The transit agency pulled all of its 7000-series rail cars after a partial derailment earlier this month. Those cars make up about 60% of Metro's fleet.

Metro aims to bring five train sets a day from the Shady Grove station to help compensate for service gaps caused by inspections on the 7000-series cars, General Manager and CEO Paul Wiedefeld said in a video news conference Monday afternoon.

However, before Metro can move older model trains out of Shady Grove, it has to move construction equipment that is blocking the 2000- and 3000-series trains, Wiedefeld said.
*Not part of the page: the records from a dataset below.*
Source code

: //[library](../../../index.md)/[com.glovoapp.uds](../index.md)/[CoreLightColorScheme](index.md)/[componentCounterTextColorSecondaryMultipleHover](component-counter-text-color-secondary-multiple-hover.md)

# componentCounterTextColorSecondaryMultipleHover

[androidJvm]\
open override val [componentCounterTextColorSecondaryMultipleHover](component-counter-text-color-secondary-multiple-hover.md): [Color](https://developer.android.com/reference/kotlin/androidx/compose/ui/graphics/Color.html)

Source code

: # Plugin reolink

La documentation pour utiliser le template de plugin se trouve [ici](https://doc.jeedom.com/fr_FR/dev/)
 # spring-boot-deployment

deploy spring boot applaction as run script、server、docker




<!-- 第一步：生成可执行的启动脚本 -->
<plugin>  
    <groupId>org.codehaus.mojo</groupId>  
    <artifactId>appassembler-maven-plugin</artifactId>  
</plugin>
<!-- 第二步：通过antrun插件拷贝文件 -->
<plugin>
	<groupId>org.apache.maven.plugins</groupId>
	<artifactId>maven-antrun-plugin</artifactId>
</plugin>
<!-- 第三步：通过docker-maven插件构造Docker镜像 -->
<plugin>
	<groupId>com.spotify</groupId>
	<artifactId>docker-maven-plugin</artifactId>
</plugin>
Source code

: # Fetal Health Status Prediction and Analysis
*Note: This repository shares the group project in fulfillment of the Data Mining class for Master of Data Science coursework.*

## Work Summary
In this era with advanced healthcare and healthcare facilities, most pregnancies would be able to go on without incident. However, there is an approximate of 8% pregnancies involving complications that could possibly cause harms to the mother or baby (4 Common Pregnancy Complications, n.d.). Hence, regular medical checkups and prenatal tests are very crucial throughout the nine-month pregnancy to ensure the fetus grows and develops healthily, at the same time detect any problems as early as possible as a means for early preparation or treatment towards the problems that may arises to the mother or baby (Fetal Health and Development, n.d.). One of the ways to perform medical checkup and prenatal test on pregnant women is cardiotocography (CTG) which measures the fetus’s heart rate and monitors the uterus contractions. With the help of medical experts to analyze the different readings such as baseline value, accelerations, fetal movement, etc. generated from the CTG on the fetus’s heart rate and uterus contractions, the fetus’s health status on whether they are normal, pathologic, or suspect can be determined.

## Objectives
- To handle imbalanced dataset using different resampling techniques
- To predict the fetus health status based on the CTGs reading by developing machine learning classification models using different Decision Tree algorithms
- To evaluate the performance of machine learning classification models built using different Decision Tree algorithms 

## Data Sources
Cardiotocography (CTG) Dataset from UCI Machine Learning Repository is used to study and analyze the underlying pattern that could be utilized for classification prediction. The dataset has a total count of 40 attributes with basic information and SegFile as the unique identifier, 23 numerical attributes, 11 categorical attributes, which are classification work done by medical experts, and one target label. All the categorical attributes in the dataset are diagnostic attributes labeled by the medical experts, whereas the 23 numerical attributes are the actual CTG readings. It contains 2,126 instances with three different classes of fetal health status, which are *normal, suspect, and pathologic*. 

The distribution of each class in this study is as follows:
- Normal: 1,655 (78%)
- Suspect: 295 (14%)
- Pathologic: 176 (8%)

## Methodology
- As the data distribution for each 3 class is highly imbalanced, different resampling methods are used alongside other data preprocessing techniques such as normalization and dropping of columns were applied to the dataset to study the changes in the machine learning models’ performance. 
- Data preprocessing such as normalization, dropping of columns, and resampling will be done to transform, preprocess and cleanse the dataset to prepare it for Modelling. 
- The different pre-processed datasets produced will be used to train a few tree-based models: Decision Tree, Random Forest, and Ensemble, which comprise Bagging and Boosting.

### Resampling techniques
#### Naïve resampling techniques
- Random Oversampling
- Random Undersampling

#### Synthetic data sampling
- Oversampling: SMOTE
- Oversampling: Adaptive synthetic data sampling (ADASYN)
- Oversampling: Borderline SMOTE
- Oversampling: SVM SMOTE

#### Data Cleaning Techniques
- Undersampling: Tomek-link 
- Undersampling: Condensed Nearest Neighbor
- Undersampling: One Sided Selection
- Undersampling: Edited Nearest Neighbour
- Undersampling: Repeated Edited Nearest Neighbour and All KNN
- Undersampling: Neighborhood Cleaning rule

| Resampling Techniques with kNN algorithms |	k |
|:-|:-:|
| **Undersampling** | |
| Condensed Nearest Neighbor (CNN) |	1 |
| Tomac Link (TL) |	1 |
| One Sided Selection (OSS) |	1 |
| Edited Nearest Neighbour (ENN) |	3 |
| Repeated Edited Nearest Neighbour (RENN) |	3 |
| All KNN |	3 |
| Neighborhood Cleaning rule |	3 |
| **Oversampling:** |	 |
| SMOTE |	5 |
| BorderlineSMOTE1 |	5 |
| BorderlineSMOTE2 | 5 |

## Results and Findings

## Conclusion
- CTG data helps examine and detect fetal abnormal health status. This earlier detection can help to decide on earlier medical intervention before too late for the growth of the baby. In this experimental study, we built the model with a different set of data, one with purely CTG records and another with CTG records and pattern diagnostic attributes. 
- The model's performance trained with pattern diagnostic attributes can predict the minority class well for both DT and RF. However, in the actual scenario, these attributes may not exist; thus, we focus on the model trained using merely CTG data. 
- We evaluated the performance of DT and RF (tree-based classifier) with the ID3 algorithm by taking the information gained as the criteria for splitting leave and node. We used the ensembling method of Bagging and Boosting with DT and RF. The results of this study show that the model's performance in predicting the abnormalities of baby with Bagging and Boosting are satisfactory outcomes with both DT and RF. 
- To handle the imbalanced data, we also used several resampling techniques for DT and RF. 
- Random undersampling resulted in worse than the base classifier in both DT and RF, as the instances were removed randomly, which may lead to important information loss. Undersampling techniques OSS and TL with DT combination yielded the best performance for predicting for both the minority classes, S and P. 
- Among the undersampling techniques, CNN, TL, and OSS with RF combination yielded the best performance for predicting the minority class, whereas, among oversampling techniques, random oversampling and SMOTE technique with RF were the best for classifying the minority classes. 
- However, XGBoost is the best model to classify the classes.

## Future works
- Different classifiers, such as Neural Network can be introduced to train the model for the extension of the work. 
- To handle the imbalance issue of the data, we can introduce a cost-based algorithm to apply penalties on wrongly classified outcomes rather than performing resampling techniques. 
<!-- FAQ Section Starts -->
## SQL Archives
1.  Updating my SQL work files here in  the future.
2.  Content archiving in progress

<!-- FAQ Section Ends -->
In the meantime, every single 7000-series railcar needs to be checked for the wheel defect that caused the Oct. 12 derailment, officials have said.

Metro has inspected 728 of 748 of the 7000-series rail cars so far. Of the roughly 2,900 axels that have been inspected, crews discovered 18 of them were out of alignment, Wiedefeld said.

Wiedefeld said neither the train operator nor central control knew that the railcar that derailed had actually come off the tracks two times prior to the third derailment. It wasn’t discovered until a later inspection found damage on tracks, he said.

The National Transportation Safety Board released its hold on the 7000-series cars, but the Washington Metro Safety Coalition must now clear them to return to service, he said.

Metro said it would continue to run limited rail service through at least Halloween, extending the expected timetable by a week. The transit agency previously said the delays would continue until at least Oct. 24.

Red Line trains are running every 15 to 20 minutes. Other lines are operating every 30 to 40 minutes. However, Silver Line trains are running every 30-40 minutes between Wiehle-Reston East and Federal Center SW only. Riders should use the Orange or Blue lines to continue their trips.

Metro warned riders to be prepared for delays and suggests Metrobus as an alternative.

On Oct. 12, a Metro train derailed on the Blue Line near the Arlington Cemetery station.

Nearly 200 riders sat on the dark train and then walked through a tunnel the equivalent of about six football fields to get to safety. Some riders reported smoke on the train and made panicked calls to family members to tell them they loved them, fearing the worst. 

One person was taken to a hospital. Many more people could have been hurt or even killed, Jennifer Homendy, chair of the National Transportation Safety Board (NTSB) said at a news conference last week. 

“The potential for fatalities and serious injuries was significant. This could have resulted in a catastrophic event,” she said.